Please copy out all lines of the entries that contain the word "data".
::::::::::
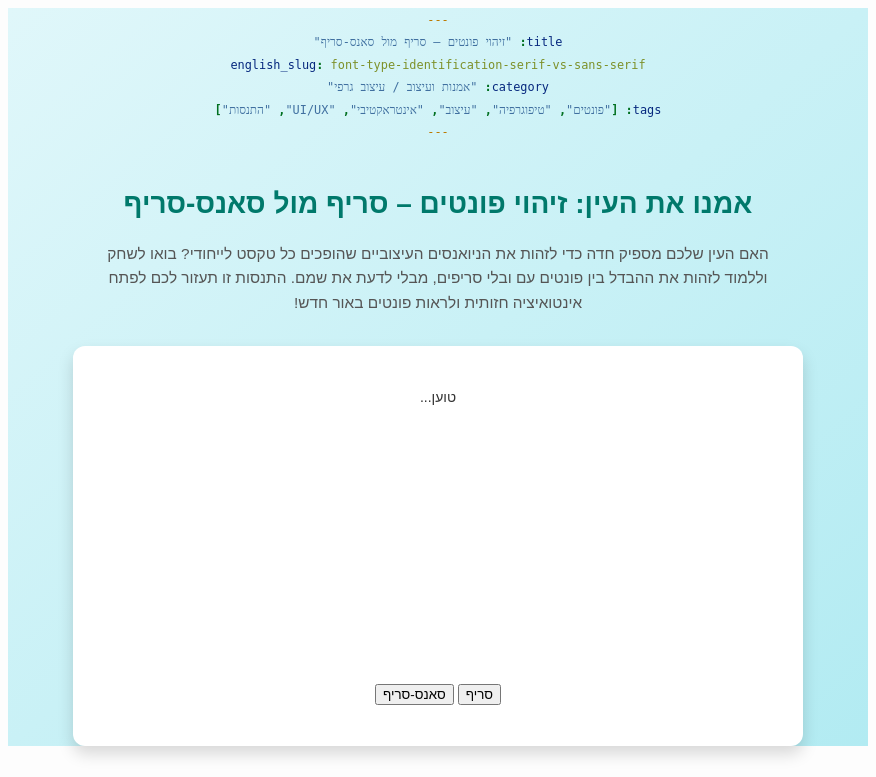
 ```yaml
---
title: "זיהוי פונטים – סריף מול סאנס-סריף"
english_slug: font-type-identification-serif-vs-sans-serif
category: "אמנות ועיצוב / עיצוב גרפי"
tags: ["פונטים", "טיפוגרפיה", "עיצוב", "אינטראקטיבי", "UI/UX", "התנסות"]
---
```

<h1>אמנו את העין: זיהוי פונטים – סריף מול סאנס-סריף</h1>

<p>האם העין שלכם מספיק חדה כדי לזהות את הניואנסים העיצוביים שהופכים כל טקסט לייחודי? בואו לשחק וללמוד לזהות את ההבדל בין פונטים עם ובלי סריפים, מבלי לדעת את שמם. התנסות זו תעזור לכם לפתח אינטואיציה חזותית ולראות פונטים באור חדש!</p>


<div class="font-explorer-container" id="font-explorer-container">
    <div id="word-display" class="word-display">טוען...</div>
    <div class="feedback-area" id="feedback-area"></div>
    <div class="buttons-container">
        <button id="serif-button" class="choice-button" data-type="serif">סריף</button>
        <button id="sans-serif-button" class="choice-button" data-type="sans-serif">סאנס-סריף</button>
    </div>
</div>


<style>
    /* General body styling for aesthetics and RTL */
    body {
        font-family: 'Heebo', 'Arial', sans-serif; /* Use a modern Hebrew font first */
        line-height: 1.6;
        margin: 0;
        padding: 20px;
        background: linear-gradient(to bottom right, #e0f7fa, #b2ebf2); /* Subtle gradient */
        color: #333;
        text-align: center;
        direction: rtl; /* Ensure overall RTL layout */
    }

    h1 {
        color: #00796b; /* Darker Teal */
        margin-bottom: 15px;
        font-weight: 700;
    }

    p {
        margin-bottom: 30px;
        max-width: 700px;
        margin-left: auto;
        margin-right: auto;
        color: #555;
        font-size: 1.1em;
    }

    /* Font Explorer Container - Enhanced Design */
    .font-explorer-container {
        background-color: #ffffff; /* Pure white */
        border-radius: 12px; /* More rounded corners */
        padding: 40px; /* More padding */
        box-shadow: 0 8px 16px rgba(0, 0, 0, 0.15); /* Stronger shadow */
        max-width: 650px; /* Slightly wider */
        margin: 30px auto; /* More margin */
        display: flex;
        flex-direction: column;
        align-items: center;
        min-height: 320px; /* Ensure container has min height */
        justify-content: space-between;
        transition: all 0.4s ease-in-out; /* Smooth transitions for background/border changes */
::::::::::
Solution for this task —
        <button id="serif-button" class="choice-button" data-type="serif">סריף</button>
        <button id="sans-serif-button" class="choice-button" data-type="sans-serif">סאנס-סריף</button>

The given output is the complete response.